## Task to complete:
Could you write out the records exactly as they are given?

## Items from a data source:
□ □ □ □ □
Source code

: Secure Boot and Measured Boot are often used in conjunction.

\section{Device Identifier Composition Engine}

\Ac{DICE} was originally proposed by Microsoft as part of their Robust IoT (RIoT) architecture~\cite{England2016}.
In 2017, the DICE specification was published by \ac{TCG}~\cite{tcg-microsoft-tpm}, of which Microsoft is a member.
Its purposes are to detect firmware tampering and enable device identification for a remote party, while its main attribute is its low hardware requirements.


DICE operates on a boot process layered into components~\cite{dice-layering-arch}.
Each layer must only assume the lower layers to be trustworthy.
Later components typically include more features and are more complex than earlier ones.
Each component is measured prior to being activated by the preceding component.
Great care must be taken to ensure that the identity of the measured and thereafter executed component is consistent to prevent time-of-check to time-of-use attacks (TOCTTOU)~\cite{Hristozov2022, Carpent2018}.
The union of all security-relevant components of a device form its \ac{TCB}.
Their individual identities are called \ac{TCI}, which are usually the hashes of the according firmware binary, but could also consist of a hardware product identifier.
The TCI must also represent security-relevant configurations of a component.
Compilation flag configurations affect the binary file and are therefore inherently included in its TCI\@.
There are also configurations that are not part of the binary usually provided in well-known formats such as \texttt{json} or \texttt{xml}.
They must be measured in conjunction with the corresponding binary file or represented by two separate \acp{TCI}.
□ □ □ □ □
## Task output:
Source code

: Secure Boot and Measured Boot are often used in conjunction.

\section{Device Identifier Composition Engine}

\Ac{DICE} was originally proposed by Microsoft as part of their Robust IoT (RIoT) architecture~\cite{England2016}.
In 2017, the DICE specification was published by \ac{TCG}~\cite{tcg-microsoft-tpm}, of which Microsoft is a member.
Its purposes are to detect firmware tampering and enable device identification for a remote party, while its main attribute is its low hardware requirements.


DICE operates on a boot process layered into components~\cite{dice-layering-arch}.
Each layer must only assume the lower layers to be trustworthy.
Later components typically include more features and are more complex than earlier ones.
Each component is measured prior to being activated by the preceding component.
Great care must be taken to ensure that the identity of the measured and thereafter executed component is consistent to prevent time-of-check to time-of-use attacks (TOCTTOU)~\cite{Hristozov2022, Carpent2018}.
The union of all security-relevant components of a device form its \ac{TCB}.
Their individual identities are called \ac{TCI}, which are usually the hashes of the according firmware binary, but could also consist of a hardware product identifier.
The TCI must also represent security-relevant configurations of a component.
Compilation flag configurations affect the binary file and are therefore inherently included in its TCI\@.
There are also configurations that are not part of the binary usually provided in well-known formats such as \texttt{json} or \texttt{xml}.
They must be measured in conjunction with the corresponding binary file or represented by two separate \acp{TCI}.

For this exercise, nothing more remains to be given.